Log in to the Postgresql console using the postgres (admin) user. Then:

-- Create the georef_app user
CREATE ROLE georef_app LOGIN PASSWORD 'mypassword' NOSUPERUSER INHERIT NOCREATEDB NOCREATEROLE NOREPLICATION;

With the user created, we now proceed to create the database which will host the application data. As the PostgreSQL system user, from the shell we can create the database and make it owned by the application user which we named georef_app in the last step (in this example we call the database georef):

# As postgresql user
createdb georef -O georef_app

Finally, we enable the PostGIS extensions in the database. We connect as the postgres user to the georef database and execute the commands:

CREATE EXTENSION postgis;
CREATE EXTENSION postgis_topology;

Remember the name of the database, owner user and its password because we will have to put them in the database configuration file (adjusting config files section)

Python stuff

Python 3.6 should be installed in Ubuntu 18.04 by default. We also need pip for installing python packages:

sudo apt install python-pip
sudo apt install python3.6-dev

Ali-Bey relies heavily on GDAL/OGR libraries for certain spatial calculations. These are installed like this:

sudo add-apt-repository -y ppa:ubuntugis/ubuntugis-unstable
sudo apt-get update
sudo apt install gdal-bin python-gdal python3-gdal
sudo apt-get install libgdal-dev

It is strongly recommended to install Virtualenvwrapper to manage the app virtual environment:

pip install virtualenv
pip install virtualenvwrapper

# then, as the djangoref user or whatever you named it in prerequisites open ~/.bashrc with a text editor and add the line
export WORKON_HOME=$HOME/.virtualenvs
source /usr/local/bin/virtualenvwrapper.sh

#finally activate the virtualenvwrapper script
source ~/.bashrc

For additional info on virtualenvwrapper, go to the virtualenvwrapper docs

GeoServer

Ali-Bey uses a GeoServer instance to serve some layers via WMS services.

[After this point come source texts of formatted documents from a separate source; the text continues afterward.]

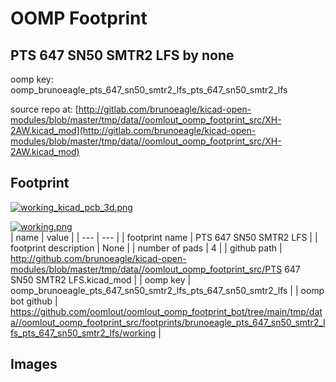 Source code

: # OOMP Footprint  
## PTS 647 SN50 SMTR2 LFS  by none  
  
oomp key: oomp_brunoeagle_pts_647_sn50_smtr2_lfs_pts_647_sn50_smtr2_lfs  
  
source repo at: [http://gitlab.com/brunoeagle/kicad-open-modules/blob/master/tmp/data//oomlout_oomp_footprint_src/XH-2AW.kicad_mod](http://gitlab.com/brunoeagle/kicad-open-modules/blob/master/tmp/data//oomlout_oomp_footprint_src/XH-2AW.kicad_mod)  
## Footprint  
  
[![working_kicad_pcb_3d.png](working_kicad_pcb_3d_600.png)](working_kicad_pcb_3d.png)  
  
[![working.png](working_600.png)](working.png)  
| name | value | 
| --- | --- | 
| footprint name | PTS 647 SN50 SMTR2 LFS | 
| footprint description | None | 
| number of pads | 4 | 
| github path | http://github.com/brunoeagle/kicad-open-modules/blob/master/tmp/data//oomlout_oomp_footprint_src/PTS 647 SN50 SMTR2 LFS.kicad_mod | 
| oomp key | oomp_brunoeagle_pts_647_sn50_smtr2_lfs_pts_647_sn50_smtr2_lfs | 
| oomp bot github | https://github.com/oomlout/oomlout_oomp_footprint_bot/tree/main/tmp/data//oomlout_oomp_footprint_src/footprints/brunoeagle_pts_647_sn50_smtr2_lfs_pts_647_sn50_smtr2_lfs/working | 
## Images  
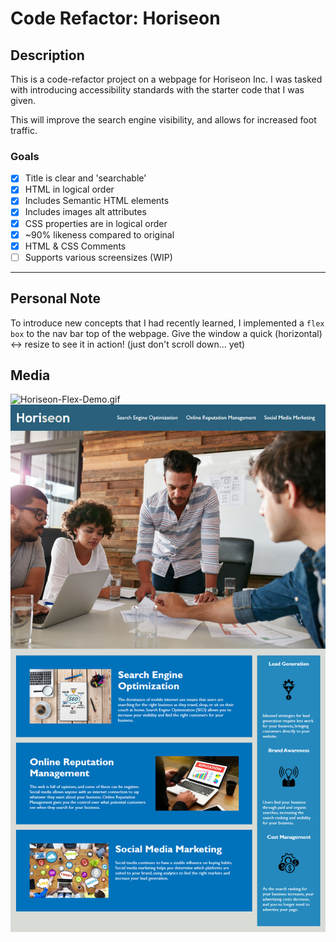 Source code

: # Code Refactor: Horiseon 
## Description
This is a code-refactor project on a webpage for Horiseon Inc. I was tasked with introducing accessibility standards with the starter code that I was given.

This will improve the search engine visibility, and allows for increased foot traffic.

### Goals
- [x] Title is clear and 'searchable'
- [x] HTML in logical order
- [x] Includes Semantic HTML elements 
- [x] Includes images alt attributes
- [x] CSS properties are in logical order
- [x] ~90% likeness compared to original
- [x] HTML & CSS Comments
- [ ] Supports various screensizes (WIP)

---

## Personal Note
To introduce new concepts that I had recently learned, I implemented a `flex box` to the nav bar top of the webpage. Give the window a quick (horizontal) <-> resize to see it in action! (just don't scroll down... yet)

## Media
![Horiseon-Flex-Demo.gif](./assets/images/horiseon-flex-demo.gif)
![Horiseon-Screenshot](./assets/images/Horiseon.png)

This step could be considered optional in a development environment although it is mandatory in production deployment.

Geoserver dependencies
Java

We need a working jdk. The basic install in Ubuntu 18.04 is as follows (for a Java 8 install):

sudo apt install openjdk-8-jdk
Tomcat

We recommend installing Tomcat 8 and the manager add-on, which should be quite painless in Ubuntu 18.04:

sudo apt install tomcat8
sudo apt install tomcat8-admin
Geoserver install and basic setup

From the shell, do something like this:

# Go to temporary directory
cd /tmp
# Download 2.14.2 zip file
wget https://sourceforge.net/projects/geoserver/files/GeoServer/2.14.2/geoserver-2.14.2-bin.zip/download
# Rename the file
mv download geoserver-2.14.2-bin.zip
# Unzip package
unzip geoserver-2.14.2-bin.zip
# Move package folder outside of /tmp to its definitive location - in this example we put it in /opt/
mv geoserver-2.14.2 /opt/.
# Make tomcat8 user owner of the full folder
chown -R tomcat8:tomcat8 /opt/geoserver-2.14.2

Then we need to edit some config files. First, we create a tomcat8 context for the geoserver instance:

touch /var/lib/tomcat8/conf/Catalina/localhost/geoserver.xml

Then edit this file and add the following lines:

<Context        
        docBase="/opt/geoserver-2.14.2/webapps/geoserver"
        path="/geoserver"
        reloadable="true">
</Context>

Save the file and exit. This should have created an app wich should be visible in the tomcat manager. Stop the app for now and let's create a GeoServer Data Directory. This will create a working directory for GeoServer in which all the configuration data will be written, outside of the geoserver folder. This is a recommended practice, because it creates a separate folder for data which can be managed separately and makes easier the maintenance (backup and GeoServer upgrades).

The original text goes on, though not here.